Look below for the line that contains "- name: F. 아체르비", then copy it and each following line exactly, through and including the line that contains "module that defines".

[Saved entries]
╔══
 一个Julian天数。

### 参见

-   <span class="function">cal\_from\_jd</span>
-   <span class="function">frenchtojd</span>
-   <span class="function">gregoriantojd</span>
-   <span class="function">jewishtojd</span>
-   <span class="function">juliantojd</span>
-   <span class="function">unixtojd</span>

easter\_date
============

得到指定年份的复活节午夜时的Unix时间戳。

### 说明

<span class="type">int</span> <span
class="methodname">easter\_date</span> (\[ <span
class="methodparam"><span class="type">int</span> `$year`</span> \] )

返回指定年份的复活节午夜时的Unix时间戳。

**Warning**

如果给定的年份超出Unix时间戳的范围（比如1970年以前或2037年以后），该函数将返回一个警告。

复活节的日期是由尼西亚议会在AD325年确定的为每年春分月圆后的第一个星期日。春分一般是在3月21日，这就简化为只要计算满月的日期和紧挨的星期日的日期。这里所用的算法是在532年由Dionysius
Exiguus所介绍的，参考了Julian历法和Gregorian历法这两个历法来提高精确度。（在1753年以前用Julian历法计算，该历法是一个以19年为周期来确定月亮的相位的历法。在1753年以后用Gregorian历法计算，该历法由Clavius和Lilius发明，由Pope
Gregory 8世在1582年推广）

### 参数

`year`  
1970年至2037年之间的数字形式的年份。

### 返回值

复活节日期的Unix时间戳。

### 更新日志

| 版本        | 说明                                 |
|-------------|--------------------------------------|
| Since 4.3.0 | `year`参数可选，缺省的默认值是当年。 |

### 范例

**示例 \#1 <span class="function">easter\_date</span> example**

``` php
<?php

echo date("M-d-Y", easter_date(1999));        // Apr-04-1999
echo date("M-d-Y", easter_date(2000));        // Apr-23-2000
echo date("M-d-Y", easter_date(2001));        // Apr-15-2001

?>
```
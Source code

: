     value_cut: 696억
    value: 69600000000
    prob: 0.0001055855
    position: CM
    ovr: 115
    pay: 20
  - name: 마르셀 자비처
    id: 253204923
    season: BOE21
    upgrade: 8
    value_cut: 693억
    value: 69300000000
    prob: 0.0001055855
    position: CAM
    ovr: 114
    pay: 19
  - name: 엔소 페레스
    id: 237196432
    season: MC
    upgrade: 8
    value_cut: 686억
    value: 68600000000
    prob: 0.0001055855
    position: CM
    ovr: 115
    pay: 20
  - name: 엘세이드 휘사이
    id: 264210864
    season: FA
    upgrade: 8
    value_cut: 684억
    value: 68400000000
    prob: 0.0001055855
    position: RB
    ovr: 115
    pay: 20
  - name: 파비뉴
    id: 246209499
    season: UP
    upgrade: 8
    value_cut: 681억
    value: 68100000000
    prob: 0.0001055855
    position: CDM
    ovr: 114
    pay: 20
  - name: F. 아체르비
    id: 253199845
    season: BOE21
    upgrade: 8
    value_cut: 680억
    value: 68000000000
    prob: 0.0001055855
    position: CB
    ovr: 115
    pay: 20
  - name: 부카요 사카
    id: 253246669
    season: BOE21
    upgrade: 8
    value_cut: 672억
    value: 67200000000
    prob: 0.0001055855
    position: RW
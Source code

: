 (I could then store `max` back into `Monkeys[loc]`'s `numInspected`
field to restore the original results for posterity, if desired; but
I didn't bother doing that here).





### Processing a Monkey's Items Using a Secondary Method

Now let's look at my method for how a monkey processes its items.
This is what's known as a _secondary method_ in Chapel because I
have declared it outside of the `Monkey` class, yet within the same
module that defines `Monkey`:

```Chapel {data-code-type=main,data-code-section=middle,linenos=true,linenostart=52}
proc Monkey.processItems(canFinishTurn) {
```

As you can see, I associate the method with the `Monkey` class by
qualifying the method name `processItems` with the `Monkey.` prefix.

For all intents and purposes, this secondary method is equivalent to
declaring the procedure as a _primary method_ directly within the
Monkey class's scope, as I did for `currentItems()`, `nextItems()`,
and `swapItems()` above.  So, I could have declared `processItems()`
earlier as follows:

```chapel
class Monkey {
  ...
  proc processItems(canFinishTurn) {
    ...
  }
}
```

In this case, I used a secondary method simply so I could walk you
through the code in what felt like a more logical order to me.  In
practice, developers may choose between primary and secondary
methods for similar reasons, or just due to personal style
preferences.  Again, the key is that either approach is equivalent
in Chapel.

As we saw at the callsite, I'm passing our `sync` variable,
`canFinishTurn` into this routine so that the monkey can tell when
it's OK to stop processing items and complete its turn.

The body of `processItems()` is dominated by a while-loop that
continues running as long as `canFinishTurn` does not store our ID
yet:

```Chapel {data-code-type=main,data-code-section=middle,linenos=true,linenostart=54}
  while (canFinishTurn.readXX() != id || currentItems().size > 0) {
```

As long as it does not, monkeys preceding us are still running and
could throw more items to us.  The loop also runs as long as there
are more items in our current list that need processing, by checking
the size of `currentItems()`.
╚══
**EXERCISE SOLUTION:**
  - name: F. 아체르비
    id: 253199845
    season: BOE21
    upgrade: 8
    value_cut: 680억
    value: 68000000000
    prob: 0.0001055855
    position: CB
    ovr: 115
    pay: 20
  - name: 부카요 사카
    id: 253246669
    season: BOE21
    upgrade: 8
    value_cut: 672억
    value: 67200000000
    prob: 0.0001055855
    position: RW
Source code

: (I could then store `max` back into `Monkeys[loc]`'s `numInspected`
field to restore the original results for posterity, if desired; but
I didn't bother doing that here).





### Processing a Monkey's Items Using a Secondary Method

Now let's look at my method for how a monkey processes its items.
This is what's known as a _secondary method_ in Chapel because I
have declared it outside of the `Monkey` class, yet within the same
module that defines `Monkey`:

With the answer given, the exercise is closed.